Behind the Canvas: The Approach (11/2023)

Behind the Canvas: The Approach (11/2023)

** Certain locations have been left intentionally vague but can be found and enjoyed with a little bit of research. Please practice responsible recreation ethics, leave no trace, watch for cryptobiotic soil, stay on developed trails, only camp in established areas, and generally respect the landscape. ** 

My partner and I had long bonded over a shared love for the backcountry of Zion. The quieter yet just as beautiful portions of the park, and those that sit right outside of it. 

Hayden had learned to climb at this particular area in college, so this area held a special place in his heart. I had been to the area to hike and explore, though I hadn’t climbed any of the routes yet. October of 2023, we decided to gather our friends for a (now traditional) birthday climbing trip in St George, with Zion Backcountry at the top of our list. 

Over the next three days we climbed from morning til night, our headlamps guiding the way up the wall when the stars began to peek out from the slot. After my brother Sam sending it first -for the sake of acquiring “booty” (abandoned gear)- we made multiple runs up Beastiality (5.11 a/b), the fan favorite of this trip. The neighboring Nutten’ but Mutton (5.11 c) was well loved, though definitely tired us out more with razor edge crimps. Amongst our logged climbs were Ewe-Phoria (5.10b), Ewe People Suck (5.12b), Italian Route (5.10a), and of course… Easy Up (5.6).

We ended the trip with Time’s-a-wastin, (5.12b) full of crimps, delicate moves, and some pretty terrifying run-outs. Sam rope-gunned this for us in the dark, as the rest of us cheered him on below in awe. For the rest of us, this route was a bit above our grade, literally a “shot in the dark” but Hayden and I both flashed the route on top rope and were damn proud of it. 

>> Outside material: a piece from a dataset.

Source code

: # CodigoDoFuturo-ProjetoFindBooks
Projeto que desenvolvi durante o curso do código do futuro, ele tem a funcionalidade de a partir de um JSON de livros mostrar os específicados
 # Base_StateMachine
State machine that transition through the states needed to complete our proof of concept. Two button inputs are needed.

This trip was most definitely one for the books, good climbs and great company. “The Approach” is a love letter, to both Zion Backcountry and to my partner, Hayden, who shared a place so dear to him with me. This piece depicts our first evening here, approaching the canyon, rustling through the sagebrush and juniper as the setting sun painted the landscape golden. “The Approach” intends to tell a story, not just of a climbing trip, or even of the laughter shared over the duration of it, but the story of the connections we have to the places we love and the people we love.